In the 1960s, around the same time that Feynman presented his arguments about the use of Brownian motion to produce useful work, scientists also made their earliest attempts to resolve the Fokker-Planck equation.

“This is a challenging partial differential equation to solve,” Thibado says, and during attempts that were made in the 1960s, computers were not available to aid in the necessary calculations that were required.

“Even though studies were published in the 1960s mistakes were made,” Thibado told The Debrief. Thibado says the primary issues arose from the diode, which possesses a nonlinear resistance. Because of this, the Fokker-Planck equation must be solved numerically.

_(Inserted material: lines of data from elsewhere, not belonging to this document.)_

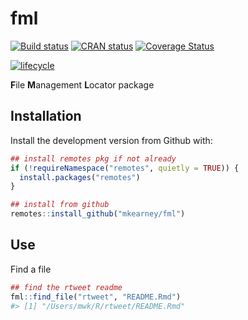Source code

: 
<!-- README.md is generated from README.Rmd. Please edit that file -->

# fml

[![Build
status](https://travis-ci.org/mkearney/fml.svg?branch=master)](https://travis-ci.org/mkearney/fml)
[![CRAN
status](https://www.r-pkg.org/badges/version/fml)](https://cran.r-project.org/package=fml)
[![Coverage
Status](https://codecov.io/gh/mkearney/fml/branch/master/graph/badge.svg)](https://codecov.io/gh/mkearney/fml?branch=master)

<!--#![Downloads](https://cranlogs.r-pkg.org/badges/fml)
#![Downloads](https://cranlogs.r-pkg.org/badges/grand-total/fml)-->

[![lifecycle](https://img.shields.io/badge/lifecycle-experimental-orange.svg)](https://www.tidyverse.org/lifecycle/#experimental)

**F**ile **M**anagement **L**ocator package

## Installation

Install the development version from Github with:

``` r
## install remotes pkg if not already
if (!requireNamespace("remotes", quietly = TRUE)) {
  install.packages("remotes")
}

## install from github
remotes::install_github("mkearney/fml")
```

## Use

Find a file

``` r
## find the rtweet readme
fml::find_file("rtweet", "README.Rmd")
#> [1] "/Users/mwk/R/rtweet/README.Rmd"
```
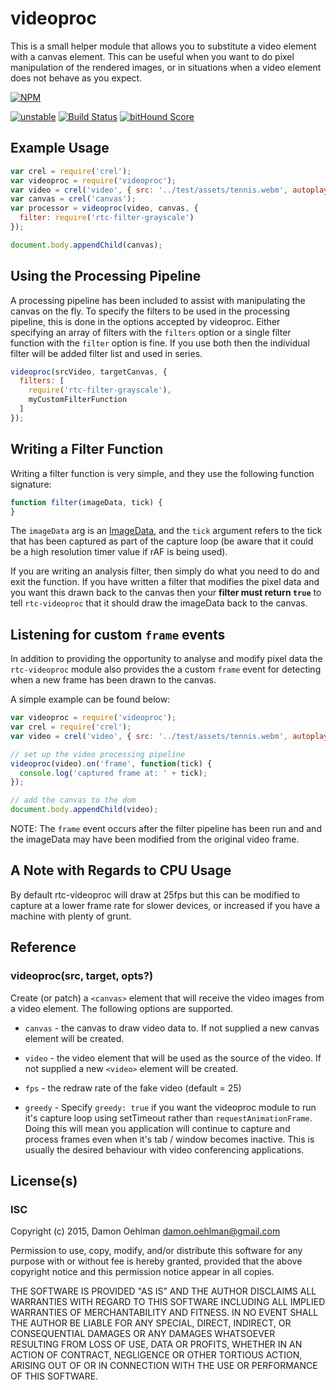 # videoproc

This is a small helper module that allows you to substitute a video
element with a canvas element.  This can be useful when you want to
do pixel manipulation of the rendered images, or in situations when
a video element does not behave as you expect.


[![NPM](https://nodei.co/npm/videoproc.png)](https://nodei.co/npm/videoproc/)

[![unstable](https://img.shields.io/badge/stability-unstable-yellowgreen.svg)](https://github.com/dominictarr/stability#unstable) [![Build Status](https://api.travis-ci.org/DamonOehlman/videoproc.svg?branch=master)](https://travis-ci.org/DamonOehlman/videoproc) [![bitHound Score](https://www.bithound.io/github/DamonOehlman/videoproc/badges/score.svg)](https://www.bithound.io/github/DamonOehlman/videoproc) 

## Example Usage

```js
var crel = require('crel');
var videoproc = require('videoproc');
var video = crel('video', { src: '../test/assets/tennis.webm', autoplay: true });
var canvas = crel('canvas');
var processor = videoproc(video, canvas, {
  filter: require('rtc-filter-grayscale')
});

document.body.appendChild(canvas);

```

## Using the Processing Pipeline

A processing pipeline has been included to assist with
manipulating the canvas on the fly. To specify the filters to be used
in the processing pipeline, this is done in the options accepted by
videoproc. Either specifying an array of filters with the `filters` option
or a single filter function with the `filter` option is fine.  If you use
both then the individual filter will be added filter list and used in
series.

```js
videoproc(srcVideo, targetCanvas, {
  filters: [
    require('rtc-filter-grayscale'),
    myCustomFilterFunction
  ]
});
```

## Writing a Filter Function

Writing a filter function is very simple, and they use the following
function signature:

```js
function filter(imageData, tick) {
}
```

The `imageData` arg is an
[ImageData](http://www.w3.org/TR/2dcontext/#imagedata), and the `tick`
argument refers to the tick that has been captured as part of the capture
loop (be aware that it could be a high resolution timer value if rAF is
being used).

If you are writing an analysis filter, then simply do what you need to do
and exit the function.  If you have written a filter that modifies the pixel
data and you want this drawn back to the canvas then your **filter must
return `true`** to tell `rtc-videoproc` that it should draw the imageData
back to the canvas.

## Listening for custom `frame` events

In addition to providing the opportunity to analyse and modify pixel data
the `rtc-videoproc` module also provides the a custom `frame` event for
detecting when a new frame has been drawn to the canvas.

A simple example can be found below:

```js
var videoproc = require('videoproc');
var crel = require('crel');
var video = crel('video', { src: '../test/assets/tennis.webm', autoplay: true });

// set up the video processing pipeline
videoproc(video).on('frame', function(tick) {
  console.log('captured frame at: ' + tick);
});

// add the canvas to the dom
document.body.appendChild(video);

```

NOTE: The `frame` event occurs after the filter pipeline has been run and
and the imageData may have been modified from the original video frame.

## A Note with Regards to CPU Usage

By default rtc-videoproc will draw at 25fps but this can be modified to capture
at a lower frame rate for slower devices, or increased if you have a
machine with plenty of grunt.

## Reference

### videoproc(src, target, opts?)

Create (or patch) a `<canvas>` element that will receive the video images
from a video element.  The following options are supported.

- `canvas` - the canvas to draw video data to.  If not supplied a new
  canvas element will be created.

- `video` - the video element that will be used as the source of the video.
   If not supplied a new `<video>` element will be created.

- `fps` - the redraw rate of the fake video (default = 25)

- `greedy` - Specify `greedy: true` if you want the videoproc module to run
  it's capture loop using setTimeout rather than `requestAnimationFrame`.
  Doing this will mean you application will continue to capture and process
  frames even when it's tab / window becomes inactive. This is usually the
  desired behaviour with video conferencing applications.

## License(s)

### ISC

Copyright (c) 2015, Damon Oehlman <damon.oehlman@gmail.com>

Permission to use, copy, modify, and/or distribute this software for any
purpose with or without fee is hereby granted, provided that the above
copyright notice and this permission notice appear in all copies.

THE SOFTWARE IS PROVIDED "AS IS" AND THE AUTHOR DISCLAIMS ALL WARRANTIES WITH
REGARD TO THIS SOFTWARE INCLUDING ALL IMPLIED WARRANTIES OF MERCHANTABILITY
AND FITNESS. IN NO EVENT SHALL THE AUTHOR BE LIABLE FOR ANY SPECIAL, DIRECT,
INDIRECT, OR CONSEQUENTIAL DAMAGES OR ANY DAMAGES WHATSOEVER RESULTING FROM
LOSS OF USE, DATA OR PROFITS, WHETHER IN AN ACTION OF CONTRACT, NEGLIGENCE OR
OTHER TORTIOUS ACTION, ARISING OUT OF OR IN CONNECTION WITH THE USE OR
PERFORMANCE OF THIS SOFTWARE.
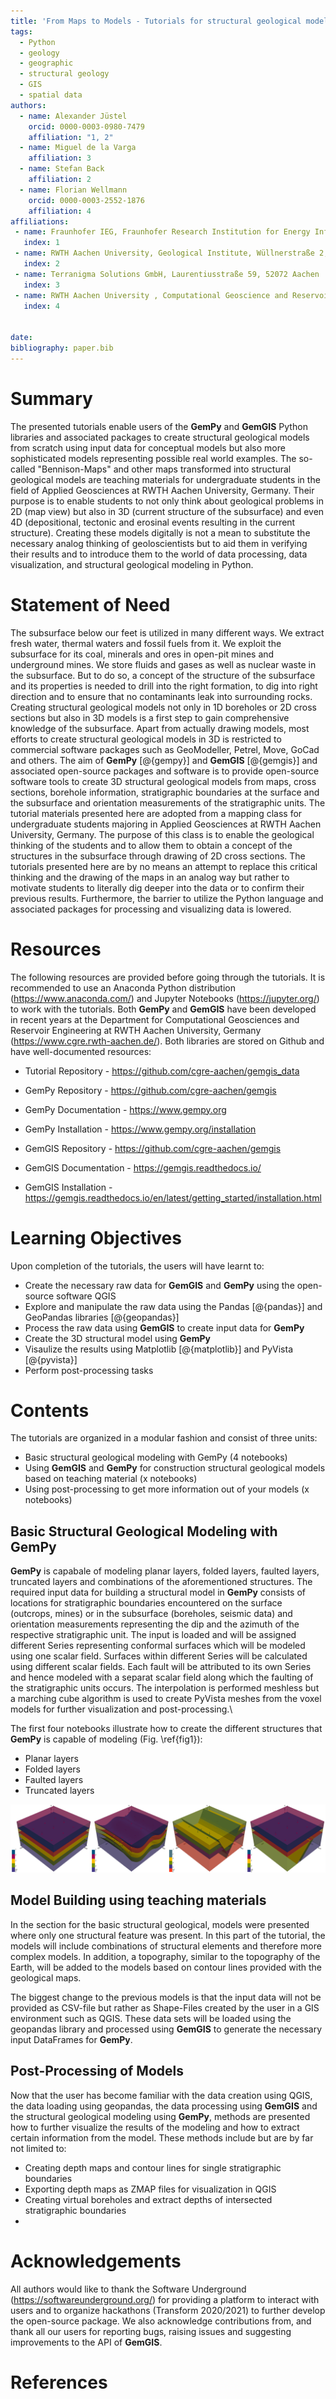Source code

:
 ```yaml
---
title: 'From Maps to Models - Tutorials for structural geological modeling'
tags:
  - Python
  - geology 
  - geographic
  - structural geology
  - GIS
  - spatial data
authors:
  - name: Alexander Jüstel
    orcid: 0000-0003-0980-7479
    affiliation: "1, 2"
  - name: Miguel de la Varga
    affiliation: 3
  - name: Stefan Back
    affiliation: 2
  - name: Florian Wellmann
    orcid: 0000-0003-2552-1876
    affiliation: 4
affiliations:
 - name: Fraunhofer IEG, Fraunhofer Research Institution for Energy Infrastructures and Geothermal Systems, Kockerellstraße 17, 52062 Aachen, Germany
   index: 1
 - name: RWTH Aachen University, Geological Institute, Wüllnerstraße 2, 52062 Aachen, Germnany
   index: 2
 - name: Terranigma Solutions GmbH, Laurentiusstraße 59, 52072 Aachen
   index: 3
 - name: RWTH Aachen University , Computational Geoscience and Reservoir Engineering, Wüllnerstraße 2, 52062 Aachen, Germany
   index: 4


date: 
bibliography: paper.bib
---
```


# Summary

The presented tutorials enable users of the **GemPy** and **GemGIS** Python libraries and associated packages to create structural geological models from scratch using input data for conceptual models but also more sophisticated models representing possible real world examples. The so-called "Bennison-Maps" and other maps transformed into structural geological models are teaching materials for undergraduate students in the field of Applied Geosciences at RWTH Aachen University, Germany. Their purpose is to enable students to not only think about geological problems in 2D (map view) but also in 3D (current structure of the subsurface) and even 4D (depositional, tectonic and erosinal events resulting in the current structure). Creating these models digitally is not a mean to substitute the necessary analog thinking of geoloscientists but to aid them in verifying their results and to introduce them to the world of data processing, data visualization, and structural geological modeling in Python.


# Statement of Need 

The subsurface below our feet is utilized in many different ways. We extract fresh water, thermal waters and fossil fuels from it. We exploit the subsurface for its coal, minerals and ores in open-pit mines and underground mines. We store fluids and gases as well as nuclear waste in the subsurface. But to do so, a concept of the structure of the subsurface and its properties is needed to drill into the right formation, to dig into right direction and to ensure that no contaminants leak into surrounding rocks. Creating structural geological models not only in 1D boreholes or 2D cross sections but also in 3D models is a first step to gain comprehensive knowledge of the subsurface. Apart from actually drawing models, most efforts to create structural geological models in 3D is restricted to commercial software packages such as GeoModeller, Petrel, Move, GoCad and others. The aim of **GemPy** [@{gempy}] and **GemGIS** [@{gemgis}] and associated open-source packages and software is to provide open-source software tools to create 3D structural geological models from maps, cross sections, borehole information, stratigraphic boundaries at the surface and the subsurface and orientation measurements of the stratigraphic units. The tutorial materials presented here are adopted from a mapping class for undergraduate students majoring in Applied Geosciences at RWTH Aachen University, Germany. The purpose of this class is to enable the geological thinking of the students and to allow them to obtain a concept of the structures in the subsurface through drawing of 2D cross sections. The tutorials presented here are by no means an attempt to replace this critical thinking and the drawing of the maps in an analog way but rather to motivate students to literally dig deeper into the data or to confirm their previous results. Furthermore, the barrier to utilize the Python language and associated packages for processing and visualizing data is lowered. 

# Resources
The following resources are provided before going through the tutorials. It is recommended to use an Anaconda Python distribution (https://www.anaconda.com/) and Jupyter Notebooks (https://jupyter.org/) to work with the tutorials. Both **GemPy** and **GemGIS** have been developed in recent years at the Department for Computational Geosciences and Reservoir Engineering at RWTH Aachen University, Germany (https://www.cgre.rwth-aachen.de/). Both libraries are stored on Github and have well-documented resources:

- Tutorial Repository - https://github.com/cgre-aachen/gemgis_data

- GemPy Repository - https://github.com/cgre-aachen/gemgis
- GemPy Documentation - https://www.gempy.org
- GemPy Installation - https://www.gempy.org/installation

- GemGIS Repository - https://github.com/cgre-aachen/gemgis
- GemGIS Documentation - https://gemgis.readthedocs.io/ 
- GemGIS Installation - https://gemgis.readthedocs.io/en/latest/getting_started/installation.html


# Learning Objectives

Upon completion of the tutorials, the users will have learnt to:
- Create the necessary raw data for **GemGIS** and **GemPy** using the open-source software QGIS
- Explore and manipulate the raw data using the Pandas [@{pandas}] and GeoPandas libraries [@{geopandas}]
- Process the raw data using **GemGIS** to create input data for **GemPy**
- Create the 3D structural model using **GemPy**
- Visaulize the results using Matplotlib [@{matplotlib}] and PyVista [@{pyvista}]
- Perform post-processing tasks 

# Contents

The tutorials are organized in a modular fashion and consist of three units:
- Basic structural geological modeling with GemPy (4 notebooks)
- Using **GemGIS** and **GemPy** for construction structural geological models based on teaching material (x notebooks)
- Using post-processing to get more information out of your models (x notebooks) 

## Basic Structural Geological Modeling with GemPy
**GemPy** is capabale of modeling planar layers, folded layers, faulted layers, truncated layers and combinations of the aforementioned structures. The required input data for building a structural model in **GemPy** consists of locations for stratigraphic boundaries encountered on the surface (outcrops, mines) or in the subsurface (boreholes, seismic data) and orientation measurements representing the dip and the azimuth of the respective stratigraphic unit. The input is loaded and will be assigned different Series representing conformal surfaces which will be modeled using one scalar field. Surfaces within different Series will be calculated using different scalar fields. Each fault will be attributed to its own Series and hence modeled with a separat scalar field along which the faulting of the stratigraphic units occurs. The interpolation is performed meshless but a marching cube algorithm is used to create PyVista meshes from the voxel models for further visualization and post-processing.\\

The first four notebooks illustrate how to create the different structures that **GemPy** is capable of modeling (Fig. \ref{fig1}): 
- Planar layers
- Folded layers
- Faulted layers
- Truncated layers

![Basic models representing planar layers, folded layers, faulted layers and truncated layers. \label{fig1}](./images/fig1.png)

## Model Building using teaching materials

In the section for the basic structural geological, models were presented where only one structural feature was present. In this part of the tutorial, the models will include combinations of structural elements and therefore more complex models. In addition, a topography, similar to the topography of the Earth, will be added to the models based on contour lines provided with the geological maps. 

The biggest change to the previous models is that the input data will not be provided as CSV-file but rather as Shape-Files created by the user in a GIS environment such as QGIS. These data sets will be loaded using the geopandas library and processed using **GemGIS** to generate the necessary input DataFrames for **GemPy**. 

## Post-Processing of Models

Now that the user has become familiar with the data creation using QGIS, the data loading using geopandas, the data processing using **GemGIS** and the structural geological modeling using **GemPy**, methods are presented how to further visualize the results of the modeling and how to extract certain information from the model. These methods include but are by far not limited to:

- Creating depth maps and contour lines for single stratigraphic boundaries
- Exporting depth maps as ZMAP files for visualization in QGIS
- Creating virtual boreholes and extract depths of intersected stratigraphic boundaries
- 


# Acknowledgements

All authors would like to thank the Software Underground (https://softwareunderground.org/) for providing a platform to interact with users and to organize hackathons (Transform 2020/2021) to further develop the open-source package. 
We also acknowledge contributions from, and thank all our users for reporting bugs, raising issues and suggesting improvements to the API of **GemGIS**. 

# References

According to Thibado, “Most physicists would try to use the ideal diode equation, but we found this equation to be unrealistic.” This is because the current that is generated grows unbounded with voltage.

“As a result, the solution to the Fokker-Planck equation cannot be found,” Thibado told The Debrief. “An improved model uses the ideal diode but in series with a resistor.”

“We used this and it controlled the numerical difficulties,” Thibdo says.

No Temperature Gradient Required

Although a temperature gradient has long been understood to be a requirement to generate thermal power in traditional settings, Thibado told The Debrief that he and his team were able to overcome this because, in the method they developed, the new thermal power is generated by nonlinear resistance of the diode.

“If the diode is replaced with a resistor, then the source of power goes away,” Thibado explained.

“However, it is important to realize that this is a transient effect,” he added. “A lot of scientists will only focus on the final thermodynamic equilibrium state of the system. This was another mistake.”

“We solved for everything,” Thibdao said.

“In addition, we found a special circuit layout that allows ultrafast charging of the storage capacitors, and it also allows ultraslow discharging to thermodynamic equilibrium. This provides time to harvest the energy for an application, and repeat.”

Ultimately, the team’s findings represent the solution to a problem Thibado has spent more than a decade studying. He now plans to construct what he calls a Graphene Energy Harvester (GEH), which employs a negatively charged graphene sheet placed between a pair of metal electrodes that can produce a pulsing DC current, thereby performing work on a load resistor.

The GEH will be developed into commercial products in cooperation with nanotechnology company NTS Innovations.

Thibado and his team’s recent paper, “Charging capacitors from thermal fluctuations using diodes,” was published in Physical Review E on August 16, 2023.